◆ Collected data entries:
----

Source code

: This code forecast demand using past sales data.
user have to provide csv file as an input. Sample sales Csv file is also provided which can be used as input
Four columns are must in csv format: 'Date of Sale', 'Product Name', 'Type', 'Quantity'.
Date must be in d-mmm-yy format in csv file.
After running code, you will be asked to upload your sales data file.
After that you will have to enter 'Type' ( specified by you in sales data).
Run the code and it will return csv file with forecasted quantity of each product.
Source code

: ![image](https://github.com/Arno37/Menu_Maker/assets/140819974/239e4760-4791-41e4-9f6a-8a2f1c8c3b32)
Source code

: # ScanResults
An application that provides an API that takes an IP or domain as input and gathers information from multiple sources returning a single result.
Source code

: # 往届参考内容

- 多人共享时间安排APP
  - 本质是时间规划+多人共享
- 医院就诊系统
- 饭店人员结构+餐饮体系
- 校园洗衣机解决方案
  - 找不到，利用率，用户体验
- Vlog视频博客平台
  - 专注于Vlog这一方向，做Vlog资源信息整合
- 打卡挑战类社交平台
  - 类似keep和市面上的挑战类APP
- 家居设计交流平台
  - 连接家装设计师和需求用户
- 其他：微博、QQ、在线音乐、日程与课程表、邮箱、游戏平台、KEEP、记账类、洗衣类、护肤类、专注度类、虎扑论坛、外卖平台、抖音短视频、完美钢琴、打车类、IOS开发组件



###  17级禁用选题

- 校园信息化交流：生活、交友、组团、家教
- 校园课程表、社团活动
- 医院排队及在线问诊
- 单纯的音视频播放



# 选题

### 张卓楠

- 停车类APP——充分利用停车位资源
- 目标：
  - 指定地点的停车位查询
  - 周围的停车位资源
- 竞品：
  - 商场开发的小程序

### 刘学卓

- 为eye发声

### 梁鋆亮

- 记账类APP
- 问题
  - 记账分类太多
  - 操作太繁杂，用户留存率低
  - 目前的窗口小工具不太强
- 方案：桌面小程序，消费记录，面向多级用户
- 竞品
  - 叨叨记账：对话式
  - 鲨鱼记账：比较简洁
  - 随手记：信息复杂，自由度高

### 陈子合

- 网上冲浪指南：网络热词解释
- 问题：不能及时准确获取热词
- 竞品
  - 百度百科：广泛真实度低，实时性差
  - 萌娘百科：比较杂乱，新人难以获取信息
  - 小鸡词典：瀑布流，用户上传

----

◆ WHAT TO DO: All of the entries must be given again, word for word.

◆ REPLY TO THE TASK:
Source code

: This code forecast demand using past sales data.
user have to provide csv file as an input. Sample sales Csv file is also provided which can be used as input
Four columns are must in csv format: 'Date of Sale', 'Product Name', 'Type', 'Quantity'.
Date must be in d-mmm-yy format in csv file.
After running code, you will be asked to upload your sales data file.
After that you will have to enter 'Type' ( specified by you in sales data).
Run the code and it will return csv file with forecasted quantity of each product.
Source code

: ![image](https://github.com/Arno37/Menu_Maker/assets/140819974/239e4760-4791-41e4-9f6a-8a2f1c8c3b32)
Source code

: # ScanResults
An application that provides an API that takes an IP or domain as input and gathers information from multiple sources returning a single result.
Source code

: # 往届参考内容

- 多人共享时间安排APP
  - 本质是时间规划+多人共享
- 医院就诊系统
- 饭店人员结构+餐饮体系
- 校园洗衣机解决方案
  - 找不到，利用率，用户体验
- Vlog视频博客平台
  - 专注于Vlog这一方向，做Vlog资源信息整合
- 打卡挑战类社交平台
  - 类似keep和市面上的挑战类APP
- 家居设计交流平台
  - 连接家装设计师和需求用户
- 其他：微博、QQ、在线音乐、日程与课程表、邮箱、游戏平台、KEEP、记账类、洗衣类、护肤类、专注度类、虎扑论坛、外卖平台、抖音短视频、完美钢琴、打车类、IOS开发组件



###  17级禁用选题

- 校园信息化交流：生活、交友、组团、家教
- 校园课程表、社团活动
- 医院排队及在线问诊
- 单纯的音视频播放



# 选题

### 张卓楠

- 停车类APP——充分利用停车位资源
- 目标：
  - 指定地点的停车位查询
  - 周围的停车位资源
- 竞品：
  - 商场开发的小程序

### 刘学卓

- 为eye发声

### 梁鋆亮

- 记账类APP
- 问题
  - 记账分类太多
  - 操作太繁杂，用户留存率低
  - 目前的窗口小工具不太强
- 方案：桌面小程序，消费记录，面向多级用户
- 竞品
  - 叨叨记账：对话式
  - 鲨鱼记账：比较简洁
  - 随手记：信息复杂，自由度高

### 陈子合

- 网上冲浪指南：网络热词解释
- 问题：不能及时准确获取热词
- 竞品
  - 百度百科：广泛真实度低，实时性差
  - 萌娘百科：比较杂乱，新人难以获取信息
  - 小鸡词典：瀑布流，用户上传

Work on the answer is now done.